The themes of McCain's speeches and appearances have narrowed considerably -- and become much more negative. While Obama is already coming up with scenarios for a new America after Jan. 20, 2009, McCain is still bitterly fighting over the issue of character, over his unfortunate running mate Sarah Palin, and over "Joe the Plumber," his poorly selected symbol of the average American.
He does whatever he thinks it will take. Instead of using the final stretch to present his own abilities and to reiterate his heroic biography, McCain prefers to use every appearance to raise fears of a "Democratic takeover." His speeches consist almost exclusively of attacks on Obama. Accompanied by boos from his audience, he attacks him for being a socialist or, indirectly through his mouthpieces on US television, a communist.
It is a glaring discrepancy -- a political generation gap that is obvious to those who visit an Obama and a McCain event back-to-back. That is what many undecided voters are doing in the swing states as the candidates often appear on the same nights in Ohio, Pennsylvania and Florida.
How much these impressions will have an impact on the election result is hard to say, despite what is being described as Obama's "comfortable lead." Opinion polls can be lethal, and in the election there are so many factors at play that predictions are like a game of roulette.
And Obama is not resting on his laurels. "That's why we cannot afford to slow down or sit back," he said in Ohio. "We cannot let up for one day, or one minute, or one second in this last week."
And so Obama is planning a double assault for Wednesday evening. He has bought a half hour of prime-time TV on the big networks -- CBS, NBC, Fox and Univsion, the biggest Spanish-speaking station in the US. Each slot costs around $1 million. Later on the same evening he is appearing in Florida with former President Bill Clinton for the first time -- an open air even at a theme park, which should attract tens of thousands of people.
But McCain, whose people insist that their internal polls have him gaining support, is fighting for every last vote. In particular in Pennsylvania, which he has declared central to his election strategy, even though Obama has a two-figure lead there. He also has to fight to hold on to traditional Republican states like Florida, Nevada, North Carolina and Colorado -- he cannot afford to lose any of those states that George W. Bush won in 2004.

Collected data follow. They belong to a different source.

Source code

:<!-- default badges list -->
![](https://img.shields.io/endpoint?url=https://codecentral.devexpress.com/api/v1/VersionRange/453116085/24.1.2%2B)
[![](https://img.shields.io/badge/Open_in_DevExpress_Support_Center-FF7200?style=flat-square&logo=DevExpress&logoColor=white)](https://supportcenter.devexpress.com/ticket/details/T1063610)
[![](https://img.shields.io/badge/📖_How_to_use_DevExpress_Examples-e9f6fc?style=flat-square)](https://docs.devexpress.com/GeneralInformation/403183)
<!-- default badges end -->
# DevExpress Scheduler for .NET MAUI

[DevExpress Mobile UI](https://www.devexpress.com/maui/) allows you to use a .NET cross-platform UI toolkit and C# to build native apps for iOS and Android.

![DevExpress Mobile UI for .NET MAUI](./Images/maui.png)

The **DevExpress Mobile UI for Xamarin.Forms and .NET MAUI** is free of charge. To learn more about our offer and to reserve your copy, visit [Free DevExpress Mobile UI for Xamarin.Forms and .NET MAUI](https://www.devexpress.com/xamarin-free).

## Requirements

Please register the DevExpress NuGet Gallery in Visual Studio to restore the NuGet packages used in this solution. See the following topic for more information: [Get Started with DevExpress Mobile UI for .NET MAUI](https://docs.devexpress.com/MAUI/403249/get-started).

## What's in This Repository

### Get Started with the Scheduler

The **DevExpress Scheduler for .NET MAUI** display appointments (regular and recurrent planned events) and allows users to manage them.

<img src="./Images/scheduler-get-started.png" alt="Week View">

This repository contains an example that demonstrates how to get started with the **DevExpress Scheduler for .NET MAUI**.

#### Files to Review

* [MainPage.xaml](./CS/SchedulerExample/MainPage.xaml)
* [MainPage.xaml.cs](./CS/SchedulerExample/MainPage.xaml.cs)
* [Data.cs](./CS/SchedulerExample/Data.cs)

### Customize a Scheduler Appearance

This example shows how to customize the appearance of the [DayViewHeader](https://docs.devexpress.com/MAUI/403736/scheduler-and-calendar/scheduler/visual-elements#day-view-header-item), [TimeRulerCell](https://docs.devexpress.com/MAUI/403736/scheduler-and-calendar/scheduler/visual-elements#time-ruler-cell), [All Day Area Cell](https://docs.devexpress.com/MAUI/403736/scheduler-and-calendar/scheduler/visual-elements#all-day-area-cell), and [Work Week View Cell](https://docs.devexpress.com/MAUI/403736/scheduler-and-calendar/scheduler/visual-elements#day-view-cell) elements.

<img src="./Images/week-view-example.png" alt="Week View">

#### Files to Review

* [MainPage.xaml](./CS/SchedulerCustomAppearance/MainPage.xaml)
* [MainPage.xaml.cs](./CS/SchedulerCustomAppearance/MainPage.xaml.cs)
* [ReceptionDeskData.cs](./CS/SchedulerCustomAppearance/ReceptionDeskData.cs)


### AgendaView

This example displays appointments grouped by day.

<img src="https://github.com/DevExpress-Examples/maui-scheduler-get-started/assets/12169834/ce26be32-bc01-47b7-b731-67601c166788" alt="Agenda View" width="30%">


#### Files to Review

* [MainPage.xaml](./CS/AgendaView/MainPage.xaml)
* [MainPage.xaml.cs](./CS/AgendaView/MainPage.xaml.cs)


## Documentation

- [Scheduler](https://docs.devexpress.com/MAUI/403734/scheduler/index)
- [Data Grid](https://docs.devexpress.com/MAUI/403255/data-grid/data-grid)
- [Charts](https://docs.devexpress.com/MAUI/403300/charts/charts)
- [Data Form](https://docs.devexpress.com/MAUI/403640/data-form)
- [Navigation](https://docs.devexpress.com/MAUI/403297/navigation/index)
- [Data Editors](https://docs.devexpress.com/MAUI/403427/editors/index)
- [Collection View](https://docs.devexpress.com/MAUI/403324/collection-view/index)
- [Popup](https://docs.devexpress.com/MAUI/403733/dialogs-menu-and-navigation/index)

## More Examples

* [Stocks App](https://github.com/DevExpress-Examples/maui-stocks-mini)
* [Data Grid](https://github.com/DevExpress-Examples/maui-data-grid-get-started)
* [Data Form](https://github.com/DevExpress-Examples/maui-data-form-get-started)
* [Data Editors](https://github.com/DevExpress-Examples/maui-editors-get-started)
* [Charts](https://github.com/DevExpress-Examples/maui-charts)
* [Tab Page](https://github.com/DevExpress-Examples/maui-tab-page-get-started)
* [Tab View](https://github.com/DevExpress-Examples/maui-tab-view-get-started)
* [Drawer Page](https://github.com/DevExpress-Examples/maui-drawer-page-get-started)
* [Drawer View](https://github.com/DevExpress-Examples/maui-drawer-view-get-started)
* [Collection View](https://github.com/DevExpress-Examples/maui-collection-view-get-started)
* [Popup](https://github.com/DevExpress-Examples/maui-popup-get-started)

An increasing number of US media outlets are already predicting an Obama victory. Newsweek put him on the cover with the words "President Obama," while New York Magazine had a feature on how an Obama presidency would look. The big newspapers have endorsed Obama, including the New York Times and Washington Post and, between the lines, even the Wall Street Journal. In all, 162 newspapers are backing Obama, compared to 62 backing McCain.
The New York Times Magazine even shocked McCain with a story about the disputes within his team and the mismanagement of his campaign. It was the beginning of a wave of leaks, showing that McCain and Palin loyalists are apparently already trying to save face.
One prominent conservative after the other is jumping ship and the Republicans are also threatened with major losses in Congress. "There are many ways to lose a presidential election," wrote David Frum, Bush's former speechwriter, in the Washington Post. "John McCain is losing in a way that threatens to take the entire Republican Party down with him."
Naturally McCain could still win with a bit of luck and a bit of skill. But the plans of the two candidates for election night reveal a lot about the mood in the different camps.
Obama is hosting an open-air election party in Grant Park in his home town of Chicago, right on Lake Michigan. Mayor Richard Daley is expecting more than a million Obama supporters. McCain has rented the ball room at the luxury Biltmore Hotel in Phoenix, Arizona. However, he won't make his speech to the guests there, but outside on the lawn to a few handpicked reporters and cameramen.